DATA FOR THE TASK Block Start

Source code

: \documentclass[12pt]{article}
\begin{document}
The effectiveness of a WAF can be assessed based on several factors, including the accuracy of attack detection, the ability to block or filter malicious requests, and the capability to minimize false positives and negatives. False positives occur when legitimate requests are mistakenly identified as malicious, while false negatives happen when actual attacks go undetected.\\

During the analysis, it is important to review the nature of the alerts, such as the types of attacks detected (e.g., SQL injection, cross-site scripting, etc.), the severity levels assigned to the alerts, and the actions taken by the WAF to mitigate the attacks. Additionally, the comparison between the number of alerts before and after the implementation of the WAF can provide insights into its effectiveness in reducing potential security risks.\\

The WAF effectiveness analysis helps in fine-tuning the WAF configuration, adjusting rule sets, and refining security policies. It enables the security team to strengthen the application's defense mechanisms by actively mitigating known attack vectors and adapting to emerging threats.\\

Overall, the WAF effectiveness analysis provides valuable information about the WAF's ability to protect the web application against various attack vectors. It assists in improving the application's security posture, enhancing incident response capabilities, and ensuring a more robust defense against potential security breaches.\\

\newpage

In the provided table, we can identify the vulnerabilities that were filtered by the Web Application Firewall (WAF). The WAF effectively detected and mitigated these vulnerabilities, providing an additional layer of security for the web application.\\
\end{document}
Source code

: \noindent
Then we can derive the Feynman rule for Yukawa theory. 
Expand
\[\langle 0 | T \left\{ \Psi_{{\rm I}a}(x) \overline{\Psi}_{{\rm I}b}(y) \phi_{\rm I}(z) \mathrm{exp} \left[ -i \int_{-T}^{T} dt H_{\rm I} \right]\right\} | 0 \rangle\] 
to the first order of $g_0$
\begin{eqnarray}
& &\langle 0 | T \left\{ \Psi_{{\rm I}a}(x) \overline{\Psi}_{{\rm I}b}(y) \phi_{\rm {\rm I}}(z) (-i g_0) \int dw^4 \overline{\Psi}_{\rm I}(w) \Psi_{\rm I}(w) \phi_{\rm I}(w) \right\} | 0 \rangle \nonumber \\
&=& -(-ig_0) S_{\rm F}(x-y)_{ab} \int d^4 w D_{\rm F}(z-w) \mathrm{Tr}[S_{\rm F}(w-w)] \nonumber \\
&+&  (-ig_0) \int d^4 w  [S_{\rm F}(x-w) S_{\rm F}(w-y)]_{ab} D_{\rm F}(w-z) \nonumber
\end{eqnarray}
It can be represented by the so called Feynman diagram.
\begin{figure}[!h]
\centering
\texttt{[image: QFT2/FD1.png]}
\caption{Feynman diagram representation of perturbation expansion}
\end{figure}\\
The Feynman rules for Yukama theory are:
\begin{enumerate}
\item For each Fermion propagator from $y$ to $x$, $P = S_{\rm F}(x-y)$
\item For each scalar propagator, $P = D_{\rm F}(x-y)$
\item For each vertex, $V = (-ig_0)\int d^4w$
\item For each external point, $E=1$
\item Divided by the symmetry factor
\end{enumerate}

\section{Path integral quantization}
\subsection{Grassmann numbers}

DATA FOR THE TASK Block End

Only the data above, repeated exactly, should make up the reply.

Source code

: \documentclass[12pt]{article}
\begin{document}
The effectiveness of a WAF can be assessed based on several factors, including the accuracy of attack detection, the ability to block or filter malicious requests, and the capability to minimize false positives and negatives. False positives occur when legitimate requests are mistakenly identified as malicious, while false negatives happen when actual attacks go undetected.\\

During the analysis, it is important to review the nature of the alerts, such as the types of attacks detected (e.g., SQL injection, cross-site scripting, etc.), the severity levels assigned to the alerts, and the actions taken by the WAF to mitigate the attacks. Additionally, the comparison between the number of alerts before and after the implementation of the WAF can provide insights into its effectiveness in reducing potential security risks.\\

The WAF effectiveness analysis helps in fine-tuning the WAF configuration, adjusting rule sets, and refining security policies. It enables the security team to strengthen the application's defense mechanisms by actively mitigating known attack vectors and adapting to emerging threats.\\

Overall, the WAF effectiveness analysis provides valuable information about the WAF's ability to protect the web application against various attack vectors. It assists in improving the application's security posture, enhancing incident response capabilities, and ensuring a more robust defense against potential security breaches.\\

\newpage

In the provided table, we can identify the vulnerabilities that were filtered by the Web Application Firewall (WAF). The WAF effectively detected and mitigated these vulnerabilities, providing an additional layer of security for the web application.\\
\end{document}
Source code

: \noindent
Then we can derive the Feynman rule for Yukawa theory. 
Expand
\[\langle 0 | T \left\{ \Psi_{{\rm I}a}(x) \overline{\Psi}_{{\rm I}b}(y) \phi_{\rm I}(z) \mathrm{exp} \left[ -i \int_{-T}^{T} dt H_{\rm I} \right]\right\} | 0 \rangle\] 
to the first order of $g_0$
\begin{eqnarray}
& &\langle 0 | T \left\{ \Psi_{{\rm I}a}(x) \overline{\Psi}_{{\rm I}b}(y) \phi_{\rm {\rm I}}(z) (-i g_0) \int dw^4 \overline{\Psi}_{\rm I}(w) \Psi_{\rm I}(w) \phi_{\rm I}(w) \right\} | 0 \rangle \nonumber \\
&=& -(-ig_0) S_{\rm F}(x-y)_{ab} \int d^4 w D_{\rm F}(z-w) \mathrm{Tr}[S_{\rm F}(w-w)] \nonumber \\
&+&  (-ig_0) \int d^4 w  [S_{\rm F}(x-w) S_{\rm F}(w-y)]_{ab} D_{\rm F}(w-z) \nonumber
\end{eqnarray}
It can be represented by the so called Feynman diagram.
\begin{figure}[!h]
\centering
\texttt{[image: QFT2/FD1.png]}
\caption{Feynman diagram representation of perturbation expansion}
\end{figure}\\
The Feynman rules for Yukama theory are:
\begin{enumerate}
\item For each Fermion propagator from $y$ to $x$, $P = S_{\rm F}(x-y)$
\item For each scalar propagator, $P = D_{\rm F}(x-y)$
\item For each vertex, $V = (-ig_0)\int d^4w$
\item For each external point, $E=1$
\item Divided by the symmetry factor
\end{enumerate}

\section{Path integral quantization}
\subsection{Grassmann numbers}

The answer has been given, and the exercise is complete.